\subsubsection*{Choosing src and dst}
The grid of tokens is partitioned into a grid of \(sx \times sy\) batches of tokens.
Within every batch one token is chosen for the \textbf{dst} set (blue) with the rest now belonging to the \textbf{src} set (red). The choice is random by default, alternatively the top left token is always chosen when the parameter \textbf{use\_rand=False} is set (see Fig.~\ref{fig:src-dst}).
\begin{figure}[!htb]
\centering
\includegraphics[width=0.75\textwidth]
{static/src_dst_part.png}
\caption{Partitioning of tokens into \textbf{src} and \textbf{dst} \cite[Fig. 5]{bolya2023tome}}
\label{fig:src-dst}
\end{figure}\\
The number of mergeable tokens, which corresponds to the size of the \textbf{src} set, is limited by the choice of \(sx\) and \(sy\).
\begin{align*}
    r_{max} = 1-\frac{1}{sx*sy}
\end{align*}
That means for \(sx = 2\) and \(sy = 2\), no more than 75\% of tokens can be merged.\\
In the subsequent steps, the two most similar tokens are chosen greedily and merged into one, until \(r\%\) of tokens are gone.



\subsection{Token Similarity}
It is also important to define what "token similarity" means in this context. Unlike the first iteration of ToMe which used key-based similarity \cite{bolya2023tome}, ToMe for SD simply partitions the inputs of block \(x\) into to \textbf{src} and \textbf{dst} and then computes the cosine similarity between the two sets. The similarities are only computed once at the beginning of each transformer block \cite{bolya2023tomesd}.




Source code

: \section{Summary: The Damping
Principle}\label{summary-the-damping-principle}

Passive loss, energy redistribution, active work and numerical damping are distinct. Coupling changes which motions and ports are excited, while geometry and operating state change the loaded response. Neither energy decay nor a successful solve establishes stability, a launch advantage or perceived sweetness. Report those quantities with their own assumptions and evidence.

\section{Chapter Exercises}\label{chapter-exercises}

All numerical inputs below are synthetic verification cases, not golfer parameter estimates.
******
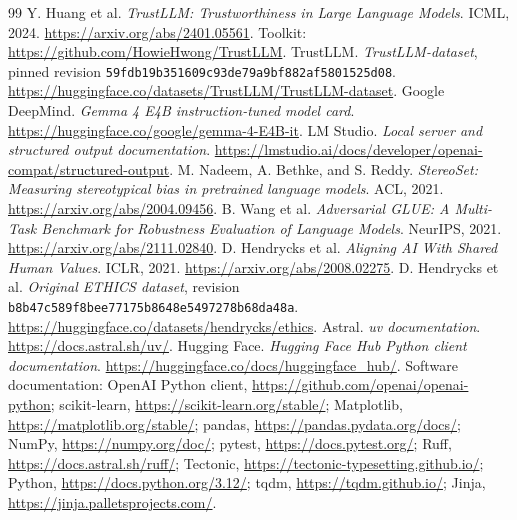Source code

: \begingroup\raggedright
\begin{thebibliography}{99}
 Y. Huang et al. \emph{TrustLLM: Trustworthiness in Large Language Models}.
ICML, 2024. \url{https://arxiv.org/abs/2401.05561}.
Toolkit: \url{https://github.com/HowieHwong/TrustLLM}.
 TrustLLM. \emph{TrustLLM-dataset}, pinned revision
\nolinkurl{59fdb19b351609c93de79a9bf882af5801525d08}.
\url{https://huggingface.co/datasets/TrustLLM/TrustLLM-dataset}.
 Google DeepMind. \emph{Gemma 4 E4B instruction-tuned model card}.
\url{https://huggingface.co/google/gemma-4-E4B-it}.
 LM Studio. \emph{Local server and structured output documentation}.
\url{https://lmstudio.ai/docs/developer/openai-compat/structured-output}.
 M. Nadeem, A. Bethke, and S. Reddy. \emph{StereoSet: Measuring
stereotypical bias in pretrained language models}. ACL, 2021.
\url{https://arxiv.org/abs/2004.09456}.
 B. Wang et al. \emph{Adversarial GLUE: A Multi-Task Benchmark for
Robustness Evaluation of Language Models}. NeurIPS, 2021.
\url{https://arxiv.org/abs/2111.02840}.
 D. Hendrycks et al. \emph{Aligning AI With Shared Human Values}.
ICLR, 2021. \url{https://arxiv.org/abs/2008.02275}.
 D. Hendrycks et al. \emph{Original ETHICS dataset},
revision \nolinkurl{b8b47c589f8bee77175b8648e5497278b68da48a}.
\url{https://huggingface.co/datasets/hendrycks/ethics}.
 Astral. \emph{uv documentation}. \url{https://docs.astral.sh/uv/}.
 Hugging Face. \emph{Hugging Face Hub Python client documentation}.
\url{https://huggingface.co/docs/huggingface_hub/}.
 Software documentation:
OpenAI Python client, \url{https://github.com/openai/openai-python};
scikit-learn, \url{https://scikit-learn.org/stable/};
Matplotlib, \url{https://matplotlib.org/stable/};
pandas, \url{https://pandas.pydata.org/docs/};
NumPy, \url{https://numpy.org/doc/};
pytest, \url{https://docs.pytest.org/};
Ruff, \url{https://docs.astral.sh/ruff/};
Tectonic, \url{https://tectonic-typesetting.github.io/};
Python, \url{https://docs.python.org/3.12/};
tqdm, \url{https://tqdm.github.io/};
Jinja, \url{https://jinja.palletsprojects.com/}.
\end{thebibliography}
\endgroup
******
### [Aim of the task]
Extract the lines of the preceding material that run from the line with "In the subsequent" through the line with "All numerical inputs", inclusive, reproducing them exactly and adding nothing.

### [Response to this task]
In the subsequent steps, the two most similar tokens are chosen greedily and merged into one, until \(r\%\) of tokens are gone.



\subsection{Token Similarity}
It is also important to define what "token similarity" means in this context. Unlike the first iteration of ToMe which used key-based similarity \cite{bolya2023tome}, ToMe for SD simply partitions the inputs of block \(x\) into to \textbf{src} and \textbf{dst} and then computes the cosine similarity between the two sets. The similarities are only computed once at the beginning of each transformer block \cite{bolya2023tomesd}.




Source code

: \section{Summary: The Damping
Principle}\label{summary-the-damping-principle}

Passive loss, energy redistribution, active work and numerical damping are distinct. Coupling changes which motions and ports are excited, while geometry and operating state change the loaded response. Neither energy decay nor a successful solve establishes stability, a launch advantage or perceived sweetness. Report those quantities with their own assumptions and evidence.

\section{Chapter Exercises}\label{chapter-exercises}

All numerical inputs below are synthetic verification cases, not golfer parameter estimates.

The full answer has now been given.